After data acquisition is ready to begin, a screen begins to play a video stimulation paradigm, and meanwhile, an eye movement acquisition module and an expression acquisition module begin to work to acquire eye movement picture information and expression picture information of a testee when the testee watches different emotional stimulation pictures; the expression acquisition module and the eye movement acquisition module both adopt a mode of recording image data, record the tested eye movement data and expression data, and after the video stimulation paradigm is finished, the data are stored into a video format. The method also comprises the step of marking the eye movement and expression data according to whether the testee is a depressed patient or not, and using the eye movement and expression data and a label of whether the testee is a depressed patient or not as training data. Whether the patient is the depression or not is judged by a hospital doctor by using a diagnosis mode such as traditional inquiry.
The extraction of the eye movement characteristics by the eye movement characteristic extraction module refers to the extraction of the eye movement characteristics of the obtained pupil image, and comprises the steps of extracting pupil radius and pupil center coordinate information in the image by adopting a Canny edge detection operator and a Hough circle detection algorithm, and further calculating the eye movement track and the pupil size change; for the eye movement data, firstly, Gaussian filtering is used for denoising, then the center and the size of the pupil are obtained by using a Canny edge detection operator and a Hough circle for detection, and meanwhile, the characteristics of the watching region and the watching time of the testee are calculated. The expression feature extraction module extracts expression features, namely extracting TOFS features from the obtained expression images, cutting the video stream of the whole sequence into a plurality of video segments by adding a sliding window based on optical flow field features, and extracting the expression features to obtain 41-dimensional feature vectors; for the expression data, firstly, a face region is calculated by using a CNN convolutional neural network, 66 feature points of the face and 36 ROI (region of interest) are calculated, and finally, the TOFS feature is calculated.

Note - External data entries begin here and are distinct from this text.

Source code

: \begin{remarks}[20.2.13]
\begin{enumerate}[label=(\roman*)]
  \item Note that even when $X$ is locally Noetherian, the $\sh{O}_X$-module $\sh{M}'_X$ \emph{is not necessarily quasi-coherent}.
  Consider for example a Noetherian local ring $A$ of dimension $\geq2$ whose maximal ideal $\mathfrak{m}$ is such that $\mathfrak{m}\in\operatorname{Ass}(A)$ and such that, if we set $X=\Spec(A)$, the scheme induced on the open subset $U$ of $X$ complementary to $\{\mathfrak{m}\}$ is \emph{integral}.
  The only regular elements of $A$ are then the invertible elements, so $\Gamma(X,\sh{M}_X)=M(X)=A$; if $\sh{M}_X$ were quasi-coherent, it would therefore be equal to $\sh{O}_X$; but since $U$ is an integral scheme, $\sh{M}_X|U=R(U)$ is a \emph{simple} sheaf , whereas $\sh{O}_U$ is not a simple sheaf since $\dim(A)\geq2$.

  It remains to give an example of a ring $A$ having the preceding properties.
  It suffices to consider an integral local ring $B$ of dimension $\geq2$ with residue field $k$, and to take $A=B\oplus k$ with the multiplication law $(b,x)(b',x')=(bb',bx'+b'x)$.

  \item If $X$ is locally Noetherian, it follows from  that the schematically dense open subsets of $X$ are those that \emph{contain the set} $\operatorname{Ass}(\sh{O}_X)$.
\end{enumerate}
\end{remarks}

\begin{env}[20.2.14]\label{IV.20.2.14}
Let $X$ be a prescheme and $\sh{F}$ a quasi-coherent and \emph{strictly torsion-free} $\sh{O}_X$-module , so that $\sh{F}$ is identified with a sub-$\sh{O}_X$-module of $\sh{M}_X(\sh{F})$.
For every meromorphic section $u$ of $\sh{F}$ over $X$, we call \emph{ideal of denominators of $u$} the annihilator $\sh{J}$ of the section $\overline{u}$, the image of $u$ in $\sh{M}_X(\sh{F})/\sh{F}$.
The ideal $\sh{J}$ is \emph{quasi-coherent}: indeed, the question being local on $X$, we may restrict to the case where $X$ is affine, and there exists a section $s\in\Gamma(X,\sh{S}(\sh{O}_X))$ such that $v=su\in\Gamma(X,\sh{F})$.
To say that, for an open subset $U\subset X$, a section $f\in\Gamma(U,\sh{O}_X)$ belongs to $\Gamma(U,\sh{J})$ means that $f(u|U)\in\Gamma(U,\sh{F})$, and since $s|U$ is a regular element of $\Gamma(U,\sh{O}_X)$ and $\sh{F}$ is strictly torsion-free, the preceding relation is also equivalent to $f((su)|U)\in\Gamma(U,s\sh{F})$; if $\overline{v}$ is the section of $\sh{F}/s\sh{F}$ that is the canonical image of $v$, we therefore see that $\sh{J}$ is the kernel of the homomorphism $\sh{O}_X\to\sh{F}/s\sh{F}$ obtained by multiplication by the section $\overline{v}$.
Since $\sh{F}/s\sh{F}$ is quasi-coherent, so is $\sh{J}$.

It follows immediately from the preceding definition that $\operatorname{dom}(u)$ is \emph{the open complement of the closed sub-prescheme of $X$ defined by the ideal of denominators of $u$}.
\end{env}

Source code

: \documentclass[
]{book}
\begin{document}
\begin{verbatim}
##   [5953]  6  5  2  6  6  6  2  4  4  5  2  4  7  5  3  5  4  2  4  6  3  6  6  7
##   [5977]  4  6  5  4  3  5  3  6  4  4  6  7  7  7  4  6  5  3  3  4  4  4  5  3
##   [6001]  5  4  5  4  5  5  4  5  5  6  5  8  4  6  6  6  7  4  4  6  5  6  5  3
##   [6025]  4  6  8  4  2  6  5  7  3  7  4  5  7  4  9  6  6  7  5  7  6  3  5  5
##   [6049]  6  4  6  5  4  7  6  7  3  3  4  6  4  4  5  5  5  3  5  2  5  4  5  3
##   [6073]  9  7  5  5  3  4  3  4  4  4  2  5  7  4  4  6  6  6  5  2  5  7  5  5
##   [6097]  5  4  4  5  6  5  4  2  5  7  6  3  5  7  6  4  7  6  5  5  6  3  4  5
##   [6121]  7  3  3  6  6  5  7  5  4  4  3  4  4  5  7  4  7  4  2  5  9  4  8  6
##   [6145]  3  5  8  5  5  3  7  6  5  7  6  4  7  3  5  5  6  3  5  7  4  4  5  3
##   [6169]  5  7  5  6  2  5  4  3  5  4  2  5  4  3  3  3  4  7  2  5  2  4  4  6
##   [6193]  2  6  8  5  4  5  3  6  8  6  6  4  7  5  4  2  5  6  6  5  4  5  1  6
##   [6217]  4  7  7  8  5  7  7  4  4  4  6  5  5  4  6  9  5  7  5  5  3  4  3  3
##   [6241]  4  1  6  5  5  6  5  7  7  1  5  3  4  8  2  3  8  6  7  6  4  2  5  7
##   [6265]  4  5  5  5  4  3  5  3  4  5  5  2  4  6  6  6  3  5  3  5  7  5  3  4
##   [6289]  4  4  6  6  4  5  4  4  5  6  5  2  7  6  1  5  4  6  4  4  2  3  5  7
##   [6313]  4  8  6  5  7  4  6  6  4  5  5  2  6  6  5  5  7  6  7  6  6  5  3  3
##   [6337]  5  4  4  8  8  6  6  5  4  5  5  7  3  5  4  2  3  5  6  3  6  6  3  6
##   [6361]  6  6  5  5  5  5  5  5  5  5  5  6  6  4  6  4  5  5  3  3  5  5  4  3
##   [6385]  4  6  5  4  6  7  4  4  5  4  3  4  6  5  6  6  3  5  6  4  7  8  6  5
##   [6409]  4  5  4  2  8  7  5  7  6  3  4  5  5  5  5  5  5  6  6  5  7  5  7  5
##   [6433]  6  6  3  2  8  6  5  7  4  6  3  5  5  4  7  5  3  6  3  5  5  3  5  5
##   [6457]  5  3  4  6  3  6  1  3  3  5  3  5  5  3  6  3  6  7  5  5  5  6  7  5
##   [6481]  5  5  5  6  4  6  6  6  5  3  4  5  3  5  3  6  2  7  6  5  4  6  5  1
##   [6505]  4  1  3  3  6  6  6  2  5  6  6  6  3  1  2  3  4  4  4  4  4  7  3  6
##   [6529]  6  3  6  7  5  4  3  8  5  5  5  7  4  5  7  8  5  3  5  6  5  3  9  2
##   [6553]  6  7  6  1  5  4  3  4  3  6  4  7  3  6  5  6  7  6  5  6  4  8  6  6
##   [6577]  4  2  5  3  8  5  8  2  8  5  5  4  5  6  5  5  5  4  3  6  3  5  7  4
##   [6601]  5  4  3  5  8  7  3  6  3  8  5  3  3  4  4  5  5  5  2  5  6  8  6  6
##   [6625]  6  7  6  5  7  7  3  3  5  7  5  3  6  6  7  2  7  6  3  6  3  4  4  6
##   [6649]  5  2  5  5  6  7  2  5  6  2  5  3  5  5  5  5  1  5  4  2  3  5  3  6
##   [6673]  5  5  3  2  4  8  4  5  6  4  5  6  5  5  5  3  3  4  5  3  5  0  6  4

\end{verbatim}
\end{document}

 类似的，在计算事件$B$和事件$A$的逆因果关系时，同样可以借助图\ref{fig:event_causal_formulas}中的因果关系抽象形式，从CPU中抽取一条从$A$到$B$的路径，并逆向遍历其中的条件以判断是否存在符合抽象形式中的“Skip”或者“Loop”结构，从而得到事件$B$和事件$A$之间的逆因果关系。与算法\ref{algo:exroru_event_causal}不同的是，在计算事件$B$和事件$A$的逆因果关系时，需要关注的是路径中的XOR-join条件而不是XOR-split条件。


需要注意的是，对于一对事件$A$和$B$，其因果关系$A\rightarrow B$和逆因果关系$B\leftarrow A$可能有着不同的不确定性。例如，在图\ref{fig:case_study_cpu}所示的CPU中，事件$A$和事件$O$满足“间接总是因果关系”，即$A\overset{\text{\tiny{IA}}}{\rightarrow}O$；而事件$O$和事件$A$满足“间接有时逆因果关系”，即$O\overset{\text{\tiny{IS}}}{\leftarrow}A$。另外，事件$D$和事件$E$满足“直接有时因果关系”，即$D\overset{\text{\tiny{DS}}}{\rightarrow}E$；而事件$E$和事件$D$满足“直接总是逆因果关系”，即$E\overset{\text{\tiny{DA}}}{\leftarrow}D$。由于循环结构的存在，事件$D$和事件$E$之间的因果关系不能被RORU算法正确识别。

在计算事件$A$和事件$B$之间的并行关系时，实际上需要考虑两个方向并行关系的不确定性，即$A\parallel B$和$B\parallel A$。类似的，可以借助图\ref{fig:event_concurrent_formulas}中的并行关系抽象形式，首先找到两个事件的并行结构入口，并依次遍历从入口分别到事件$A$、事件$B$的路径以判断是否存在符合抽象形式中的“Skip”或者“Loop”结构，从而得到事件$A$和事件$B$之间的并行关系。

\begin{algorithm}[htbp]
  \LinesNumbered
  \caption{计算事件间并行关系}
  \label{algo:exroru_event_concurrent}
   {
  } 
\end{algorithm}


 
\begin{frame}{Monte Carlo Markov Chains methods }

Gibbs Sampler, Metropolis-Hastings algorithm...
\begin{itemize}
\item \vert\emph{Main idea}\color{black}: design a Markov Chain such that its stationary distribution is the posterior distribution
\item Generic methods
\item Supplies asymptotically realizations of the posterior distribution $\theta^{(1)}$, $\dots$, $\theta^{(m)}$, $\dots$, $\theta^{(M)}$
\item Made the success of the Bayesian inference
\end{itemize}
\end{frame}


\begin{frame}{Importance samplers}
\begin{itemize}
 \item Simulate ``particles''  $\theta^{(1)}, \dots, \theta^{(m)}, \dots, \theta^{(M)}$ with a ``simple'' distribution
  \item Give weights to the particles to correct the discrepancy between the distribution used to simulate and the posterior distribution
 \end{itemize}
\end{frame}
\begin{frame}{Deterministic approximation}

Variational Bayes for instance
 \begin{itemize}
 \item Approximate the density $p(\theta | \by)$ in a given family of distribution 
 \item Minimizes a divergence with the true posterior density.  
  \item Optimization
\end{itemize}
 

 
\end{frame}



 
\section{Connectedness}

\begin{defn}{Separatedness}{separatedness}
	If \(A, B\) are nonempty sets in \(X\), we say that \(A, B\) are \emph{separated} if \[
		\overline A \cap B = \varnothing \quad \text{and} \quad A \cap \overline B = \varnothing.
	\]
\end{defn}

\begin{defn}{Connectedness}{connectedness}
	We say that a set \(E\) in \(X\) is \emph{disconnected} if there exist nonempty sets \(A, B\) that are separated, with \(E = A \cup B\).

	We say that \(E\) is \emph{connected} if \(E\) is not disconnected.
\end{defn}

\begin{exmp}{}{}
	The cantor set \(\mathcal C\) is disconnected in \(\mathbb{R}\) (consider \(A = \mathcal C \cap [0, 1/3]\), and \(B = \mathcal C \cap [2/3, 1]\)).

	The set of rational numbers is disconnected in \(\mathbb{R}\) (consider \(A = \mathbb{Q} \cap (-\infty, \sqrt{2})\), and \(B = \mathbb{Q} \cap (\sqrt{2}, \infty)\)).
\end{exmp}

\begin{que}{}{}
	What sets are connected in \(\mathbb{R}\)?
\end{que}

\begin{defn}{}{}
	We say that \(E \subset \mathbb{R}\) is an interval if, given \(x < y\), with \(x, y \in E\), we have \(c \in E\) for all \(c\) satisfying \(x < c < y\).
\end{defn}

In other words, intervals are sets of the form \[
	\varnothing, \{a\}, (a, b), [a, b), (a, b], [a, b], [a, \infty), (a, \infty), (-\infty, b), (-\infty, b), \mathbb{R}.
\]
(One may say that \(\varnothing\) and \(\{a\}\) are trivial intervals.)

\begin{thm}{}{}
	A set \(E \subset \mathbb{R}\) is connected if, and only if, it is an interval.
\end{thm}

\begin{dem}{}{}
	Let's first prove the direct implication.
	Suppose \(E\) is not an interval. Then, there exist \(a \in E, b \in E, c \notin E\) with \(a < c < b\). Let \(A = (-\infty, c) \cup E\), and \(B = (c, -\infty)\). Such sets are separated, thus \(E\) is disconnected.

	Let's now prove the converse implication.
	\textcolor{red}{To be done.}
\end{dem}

The module comprises a Canny edge detection operator and Hough circle detection extraction image pupil radius and pupil center coordinate information, and further calculates the eye movement track and pupil size change, and the detailed steps are as follows:
the first step is as follows: canny edge detection operator
(1) Gauss filtering
The Canny edge detection algorithm is sensitive to noise, so smoothing filtering is performed on an image to reduce the influence of the noise on an edge detection result, and in order to smooth the image, a Gaussian filter is used for carrying out convolution on the image so as to smooth the image to reduce the influence of the noise on the edge detection result. The generation equation for a gaussian filter kernel of size (2k +1) x (2k +1) is given by:
Figure BDA0002589835760000061
(2) calculating gradient strength and direction
The most important feature of the edge is that the grey value changes strongly, and the change in grey value is then described by a gradient. A pixel point has 8 neighborhoods, so that gradients in four directions of upper, lower, left and right diagonal angles exist, and therefore the Canny algorithm uses four operators to detect horizontal, vertical and diagonal edges in an image. The operator calculates gradient in the form of image convolution, convolves the following two templates with the original image to obtain a difference value graph of x and y axes, and finally calculates gradient G and direction theta of the point, wherein the formula is as follows:
Figure BDA0002589835760000062
θ=arctan(Gy/Gx)
(3) non-maximum suppression
After the gradient calculation of the image is performed in the previous step, the edge extracted based on the gradient value is still blurred. There is therefore a need for an edge thinning algorithm with non-maximum suppression, the effect of which is to compare the gradient strength of the current pixel with two pixels in the positive and negative gradient directions. If the gradient intensity of the current pixel is maximum compared with the other two pixels, the pixel point is reserved as an edge point, otherwise, the pixel point is restrained. This allows for more accurate identification of the actual edges of the image.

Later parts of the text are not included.